- _What you will do_
Please output the listing that follows exactly, but keep all images out.

══════════════════════════════

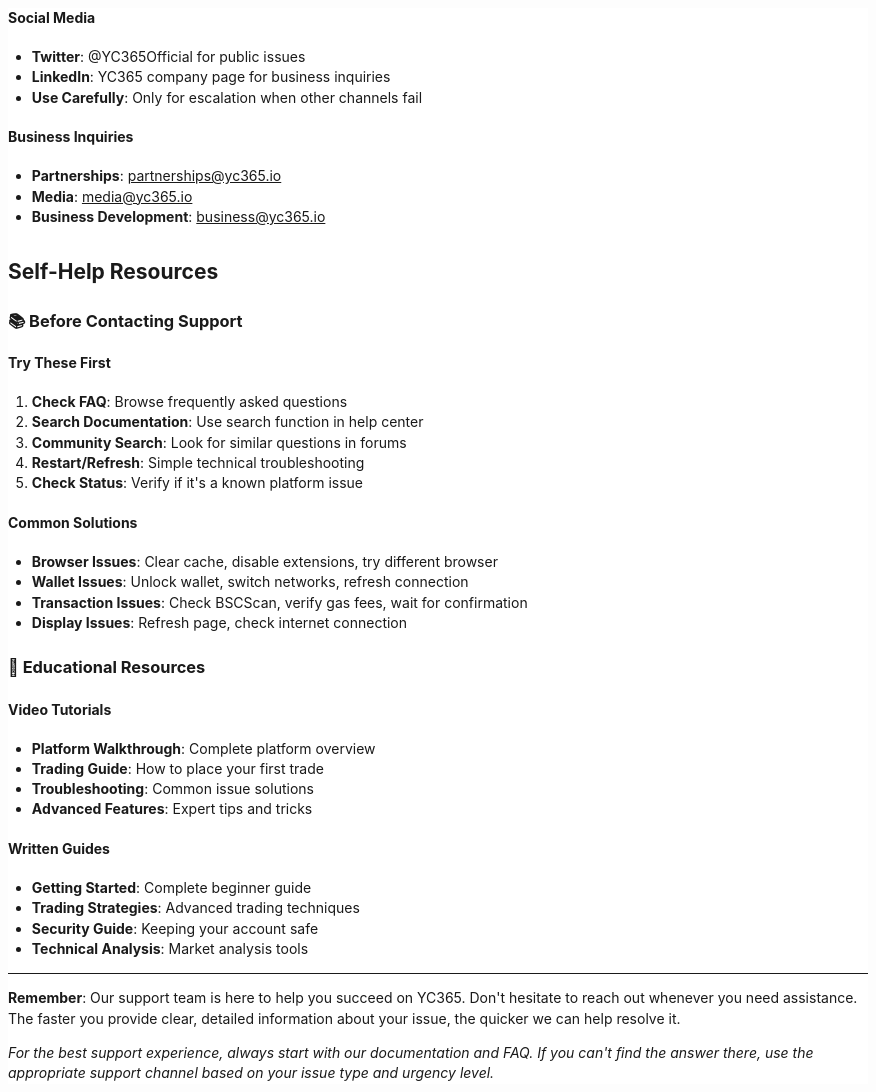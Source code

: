 #### **Social Media**
- **Twitter**: @YC365Official for public issues
- **LinkedIn**: YC365 company page for business inquiries
- **Use Carefully**: Only for escalation when other channels fail

#### **Business Inquiries**
- **Partnerships**: partnerships@yc365.io
- **Media**: media@yc365.io
- **Business Development**: business@yc365.io

## Self-Help Resources

### 📚 **Before Contacting Support**

#### **Try These First**
1. **Check FAQ**: Browse frequently asked questions
2. **Search Documentation**: Use search function in help center
3. **Community Search**: Look for similar questions in forums
4. **Restart/Refresh**: Simple technical troubleshooting
5. **Check Status**: Verify if it's a known platform issue

#### **Common Solutions**
- **Browser Issues**: Clear cache, disable extensions, try different browser
- **Wallet Issues**: Unlock wallet, switch networks, refresh connection
- **Transaction Issues**: Check BSCScan, verify gas fees, wait for confirmation
- **Display Issues**: Refresh page, check internet connection

### 🎥 **Educational Resources**

#### **Video Tutorials**
- **Platform Walkthrough**: Complete platform overview
- **Trading Guide**: How to place your first trade
- **Troubleshooting**: Common issue solutions
- **Advanced Features**: Expert tips and tricks

#### **Written Guides**
- **Getting Started**: Complete beginner guide
- **Trading Strategies**: Advanced trading techniques
- **Security Guide**: Keeping your account safe
- **Technical Analysis**: Market analysis tools

---

**Remember**: Our support team is here to help you succeed on YC365. Don't hesitate to reach out whenever you need assistance. The faster you provide clear, detailed information about your issue, the quicker we can help resolve it.

*For the best support experience, always start with our documentation and FAQ. If you can't find the answer there, use the appropriate support channel based on your issue type and urgency level.*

══════════════════════════════

- _Output of the task_
Source code

: #### **Social Media**
- **Twitter**: @YC365Official for public issues
- **LinkedIn**: YC365 company page for business inquiries
- **Use Carefully**: Only for escalation when other channels fail

#### **Business Inquiries**
- **Partnerships**: partnerships@yc365.io
- **Media**: media@yc365.io
- **Business Development**: business@yc365.io

## Self-Help Resources

### 📚 **Before Contacting Support**

#### **Try These First**
1. **Check FAQ**: Browse frequently asked questions
2. **Search Documentation**: Use search function in help center
3. **Community Search**: Look for similar questions in forums
4. **Restart/Refresh**: Simple technical troubleshooting
5. **Check Status**: Verify if it's a known platform issue

#### **Common Solutions**
- **Browser Issues**: Clear cache, disable extensions, try different browser
- **Wallet Issues**: Unlock wallet, switch networks, refresh connection
- **Transaction Issues**: Check BSCScan, verify gas fees, wait for confirmation
- **Display Issues**: Refresh page, check internet connection

### 🎥 **Educational Resources**

#### **Video Tutorials**
- **Platform Walkthrough**: Complete platform overview
- **Trading Guide**: How to place your first trade
- **Troubleshooting**: Common issue solutions
- **Advanced Features**: Expert tips and tricks

#### **Written Guides**
- **Getting Started**: Complete beginner guide
- **Trading Strategies**: Advanced trading techniques
- **Security Guide**: Keeping your account safe
- **Technical Analysis**: Market analysis tools

---

**Remember**: Our support team is here to help you succeed on YC365. Don't hesitate to reach out whenever you need assistance. The faster you provide clear, detailed information about your issue, the quicker we can help resolve it.

*For the best support experience, always start with our documentation and FAQ. If you can't find the answer there, use the appropriate support channel based on your issue type and urgency level.*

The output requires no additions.